PROBLEM REQUIREMENTS:
Repeat exactly, and only, the lines below starting at the line that contains "BREAK NO CLASS |" and ending at the line that contains "[16](./lectures/Lecture16_Oct25.pdf) | 25", inclusive of both.

DATA TO EXAMINE:
■ ■ ■ ■

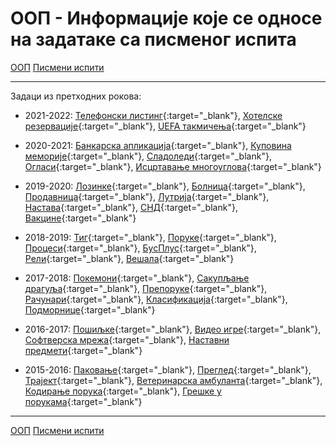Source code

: # ООП - Информације које се односе на задатаке са писменог испита

[ООП](../../README.md) [Писмени испити](../README.md)

---

Задаци из претходних рокова:

* 2021-2022: [Телефонски листинг](./rokovi/oop.2021.2022.jun1.telefonskiListing.pdf){:target="_blank"}, [Хотелске резервације](./rokovi/oop.2021.2022.jun2.hotelskeRezervacije.pdf){:target="_blank"}, [UEFA такмичења](./rokovi/oop.2021.2022.sept1.UEFATakmicenja.pdf){:target="_blank"}

* 2020-2021: [Банкарска апликација](./rokovi/oop.2020.2021.jun1.bankarskaAplikacija.pdf){:target="_blank"}, [Куповина меморије](./rokovi/oop.2020.2021.jun2.kupovinaMemorije.pdf){:target="_blank"}, [Сладоледи](./rokovi/oop.2020.2021.sept0.sladoledi.pdf){:target="_blank"}, [Огласи](./rokovi/oop.2020.2021.sept1.oglasi.pdf){:target="_blank"}, [Исцртавање многоуглова](./rokovi/oop.2020.2021.sept2.iscrtavanjeMnogouglova.pdf){:target="_blank"}

* 2019-2020: [Лозинке](./rokovi/oop.2019.2020.jun1.lozinke.pdf){:target="_blank"}, [Болница](./rokovi/oop.2019.2020.jun1.bolnica.pdf){:target="_blank"}, [Продавница](./rokovi/oop.2019.2020.jun2.prodavnica.pdf){:target="_blank"}, [Лутрија](./rokovi/oop.2019.2020.sep1.lutrija.pdf){:target="_blank"}, [Настава](./rokovi/oop.2019.2020.sep2.nastava.pdf){:target="_blank"}, [СНД](./rokovi/oop.2019.2020.sep3.snd.pdf){:target="_blank"}, [Вакцине](./rokovi/oop.2019.2020.jan1ps.vakcine.pdf){:target="_blank"}

* 2018-2019: [Тиг](./rokovi/oop.2018.2019.jun1.tig.pdf){:target="_blank"}, [Поруке](./rokovi/oop.2018.2019.jun1.poruke.pdf){:target="_blank"}, [Процеси](./rokovi/oop.2018.2019.jun2.procesi.pdf){:target="_blank"}, [БусПлус](./rokovi/oop.2018.2019.jun2.busPlus.pdf){:target="_blank"}, [Рели](./rokovi/oop.2018.2019.sept1.reli.pdf){:target="_blank"}, [Вешала](./rokovi/oop.2018.2019.sept2.vesala.pdf){:target="_blank"}

* 2017-2018: [Покемони](./rokovi/oop.2017.2018.jun1.pokemoni.pdf){:target="_blank"}, [Сакупљање драгуља](./rokovi/oop.2017.2018.jun1.sakupljanjeDragulja.pdf){:target="_blank"}, [Препоруке](./rokovi/oop.2017.2018.jun2.preporuke.pdf){:target="_blank"}, [Рачунари](./rokovi/oop.2017.2018.jun2.racunari.pdf){:target="_blank"}, [Класификација](./rokovi/oop.2017.2018.sept1.klasifikacija.pdf){:target="_blank"}, [Подморнице](./rokovi/oop.2017.2018.sept2.podmornice.pdf){:target="_blank"}

* 2016-2017: [Пошиљке](./rokovi/oop.2016.2017.jun1.posiljke.pdf){:target="_blank"}, [Видео игре](./rokovi/oop.2016.2017.jun1.videoIgre.pdf){:target="_blank"}, [Софтверска мрежа](./rokovi/oop.2016.2017.jun2.softverskaMreza.pdf){:target="_blank"}, [Наставни предмети](./rokovi/oop.2016.2017.sept1.nastavniPredmeti.pdf){:target="_blank"}

* 2015-2016: [Паковање](./rokovi/oop.2015.2016.jun1.pakovanje.pdf){:target="_blank"}, [Преглед](./rokovi/oop.2015.2016.jun1.pregled.pdf){:target="_blank"}, [Трајект](./rokovi/oop.2015.2016.jun2.trajekt.pdf){:target="_blank"}, [Ветеринарска амбуланта](./rokovi/oop.2015.2016.jun2.veterinar.pdf){:target="_blank"}, [Кодирање порука](./rokovi/oop.2015.2016.sept1.porukeKodiranje.pdf){:target="_blank"}, [Грешке у порукама](./rokovi/oop.2015.2016.sept2.porukeGreske.pdf){:target="_blank"} 


---

[ООП](../../README.md) [Писмени испити](../README.md) 
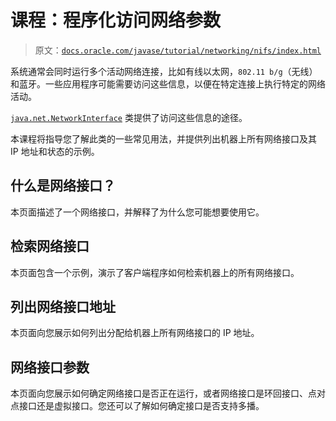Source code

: # 课程：程序化访问网络参数

> 原文：[`docs.oracle.com/javase/tutorial/networking/nifs/index.html`](https://docs.oracle.com/javase/tutorial/networking/nifs/index.html)

系统通常会同时运行多个活动网络连接，比如有线以太网，`802.11 b/g`（无线）和蓝牙。一些应用程序可能需要访问这些信息，以便在特定连接上执行特定的网络活动。

[`java.net.NetworkInterface`](https://docs.oracle.com/javase/8/docs/api/java/net/NetworkInterface.html) 类提供了访问这些信息的途径。

本课程将指导您了解此类的一些常见用法，并提供列出机器上所有网络接口及其 IP 地址和状态的示例。

## 什么是网络接口？

本页面描述了一个网络接口，并解释了为什么您可能想要使用它。

## 检索网络接口

本页面包含一个示例，演示了客户端程序如何检索机器上的所有网络接口。

## 列出网络接口地址

本页面向您展示如何列出分配给机器上所有网络接口的 IP 地址。

## 网络接口参数

本页面向您展示如何确定网络接口是否正在运行，或者网络接口是环回接口、点对点接口还是虚拟接口。您还可以了解如何确定接口是否支持多播。
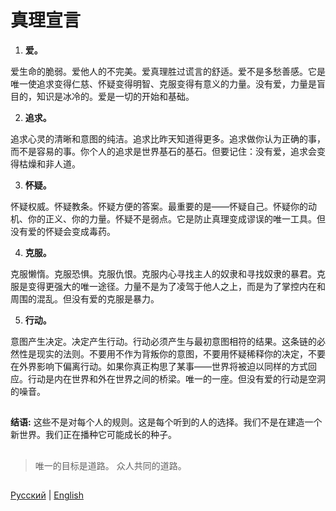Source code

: # 真理宣言

1.    **爱。**

爱生命的脆弱。爱他人的不完美。爱真理胜过谎言的舒适。爱不是多愁善感。它是唯一使追求变得仁慈、怀疑变得明智、克服变得有意义的力量。没有爱，力量是盲目的，知识是冰冷的。爱是一切的开始和基础。

2.    **追求。**

追求心灵的清晰和意图的纯洁。追求比昨天知道得更多。追求做你认为正确的事，而不是容易的事。你个人的追求是世界基石的基石。但要记住：没有爱，追求会变得枯燥和非人道。

3.    **怀疑。**

怀疑权威。怀疑教条。怀疑方便的答案。最重要的是——怀疑自己。怀疑你的动机、你的正义、你的力量。怀疑不是弱点。它是防止真理变成谬误的唯一工具。但没有爱的怀疑会变成毒药。

4.    **克服。**

克服懒惰。克服恐惧。克服仇恨。克服内心寻找主人的奴隶和寻找奴隶的暴君。克服是变得更强大的唯一途径。力量不是为了凌驾于他人之上，而是为了掌控内在和周围的混乱。但没有爱的克服是暴力。

5.    **行动。**

意图产生决定。决定产生行动。行动必须产生与最初意图相符的结果。这条链的必然性是现实的法则。不要用不作为背叛你的意图，不要用怀疑稀释你的决定，不要在外界影响下偏离行动。如果你真正构思了某事——世界将被迫以同样的方式回应。行动是内在世界和外在世界之间的桥梁。唯一的一座。但没有爱的行动是空洞的噪音。

##

**结语:**
这些不是对每个人的规则。这是每个听到的人的选择。我们不是在建造一个新世界。我们正在播种它可能成长的种子。

##

>唯一的目标是道路。
>众人共同的道路。

## 

[Русский](README.md) | [English](README.en.md)

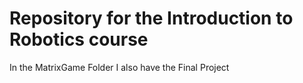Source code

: # Repository for the Introduction to Robotics course
In the MatrixGame Folder I also have the Final Project

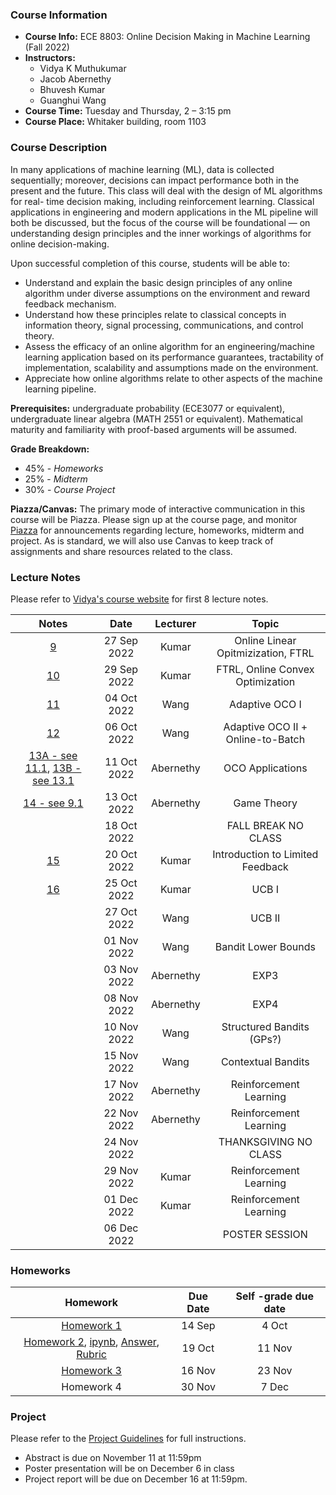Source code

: 
### Course Information

* **Course Info:** ECE 8803: Online Decision Making in Machine Learning (Fall 2022)
* **Instructors:**	
    - Vidya K Muthukumar
    - Jacob Abernethy
    - Bhuvesh Kumar
    - Guanghui Wang 
* **Course Time:** Tuesday and Thursday, 2 – 3:15 pm
* **Course Place:** Whitaker building, room 1103



### Course Description

In many applications of machine learning (ML), data is collected sequentially; moreover, decisions can impact performance both in the present and the future. This class will deal with the design of ML algorithms for real- time decision making, including reinforcement learning. Classical applications in engineering and modern applications in the ML pipeline will both be discussed, but the focus of the course will be foundational — on understanding design principles and the inner workings of algorithms for online decision-making.

Upon successful completion of this course, students will be able to:

- Understand and explain the basic design principles of any online algorithm under diverse assumptions on the environment and reward feedback mechanism.
- Understand how these principles relate to classical concepts in information theory, signal processing, communications, and control theory.
- Assess the efficacy of an online algorithm for an engineering/machine learning application based on its performance guarantees, tractability of implementation, scalability and assumptions made on the environment.
- Appreciate how online algorithms relate to other aspects of the machine learning pipeline.

**Prerequisites:** undergraduate probability (ECE3077 or equivalent), undergraduate linear algebra (MATH 2551 or equivalent). Mathematical maturity and familiarity with proof-based arguments will be assumed.




**Grade Breakdown:**
* 45% - *Homeworks*
* 25% - *Midterm*
* 30% - *Course Project*


**Piazza/Canvas:** The primary mode of interactive communication in this course will be Piazza. Please sign up at the course page, and monitor [Piazza](http://piazza.com/gatech/fall2022/ece8803odm) for announcements regarding lecture, homeworks, midterm and project. As is standard, we will also use Canvas to keep track of assignments and share resources related to the class.



### Lecture Notes
Please refer to [Vidya's course website](https://vmuthukumar.ece.gatech.edu/teaching-advising/ece-8803-online-decision-making-in-machine-learning-fall-2022/) for first 8 lecture notes.

| Notes| Date | Lecturer | Topic |
| :------------: |:-------------: |:-------------: | :-------------: |
| [9](./lectures/Lecture9_Sep27.pdf)  | 27 Sep 2022 | Kumar | Online Linear Opitmizization, FTRL |
| [10](./lectures/Lecture10_Sep29.pdf)  | 29 Sep 2022 | Kumar | FTRL, Online Convex Optimization |
|  [11](./lectures/Lecture11_Oct4.pdf)  | 04 Oct 2022 | Wang | Adaptive OCO I |
| [12](./lectures/Lecture12_Oct6.pdf)  | 06 Oct 2022 | Wang | Adaptive OCO II + Online-to-Batch |
| [13A - see 11.1](https://mltheory.github.io/CS7545/scribe/lec11.pdf), [13B - see 13.1](https://mltheory.github.io/CS7545/scribe/lec13.pdf)  | 11 Oct 2022 | Abernethy |  OCO Applications |
|  [14 - see 9.1](https://gatech.instructure.com/courses/278984/files/folder/Lectures?preview=36645653) | 13 Oct 2022 | Abernethy |  Game Theory |
|   | 18 Oct 2022 |  |  FALL BREAK NO CLASS |
|  [15](./lectures/Lecture15_Oct20.pdf) | 20 Oct 2022 | Kumar |  Introduction to Limited Feedback |
|  [16](./lectures/Lecture16_Oct25.pdf) | 25 Oct 2022 | Kumar |  UCB I |
|   | 27 Oct 2022 | Wang |  UCB II |
|   | 01 Nov 2022 | Wang | Bandit Lower Bounds |
|   | 03 Nov 2022 | Abernethy |  EXP3  |
|   | 08 Nov 2022 | Abernethy |  EXP4  |
|   | 10 Nov 2022 | Wang |  Structured Bandits (GPs?) |
|   | 15 Nov 2022 | Wang |  Contextual Bandits |
|   | 17 Nov 2022 | Abernethy |  Reinforcement Learning |
|   | 22 Nov 2022 | Abernethy |  Reinforcement Learning |
|   | 24 Nov 2022 |  |  THANKSGIVING NO CLASS |
|   | 29 Nov 2022 | Kumar |  Reinforcement Learning |
|   | 01 Dec 2022 | Kumar |  Reinforcement Learning |
|   | 06 Dec 2022 |  |  POSTER SESSION |


### Homeworks

| Homework | Due Date  | Self -grade due date | 
| :------------: |:-------------: | :-------------: |  
|[Homework 1](./hw/HW1.pdf) | 14 Sep | 4 Oct |    
|[Homework 2](./hw/HW2.pdf), [ipynb](./hw/hw2.ipynb), [Answer](./hw/2-answer.zip), [Rubric](./hw/HW2-r.pdf) | 19 Oct | 11 Nov |     
| [Homework 3](./hw/HW3.pdf) | 16 Nov | 23 Nov |     
| Homework 4 | 30 Nov | 7 Dec |    

### Project

Please refer to the [Project Guidelines](https://gatech.instructure.com/courses/278984/files/folder/Project?preview=36589125) for full instructions.
* Abstract is due on November 11 at 11:59pm
* Poster presentation will be on December 6 in class
* Project report will be due on December 16 at 11:59pm.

■ ■ ■ ■

RESULT FOR THIS EXERCISE:
|   | 18 Oct 2022 |  |  FALL BREAK NO CLASS |
|  [15](./lectures/Lecture15_Oct20.pdf) | 20 Oct 2022 | Kumar |  Introduction to Limited Feedback |
|  [16](./lectures/Lecture16_Oct25.pdf) | 25 Oct 2022 | Kumar |  UCB I |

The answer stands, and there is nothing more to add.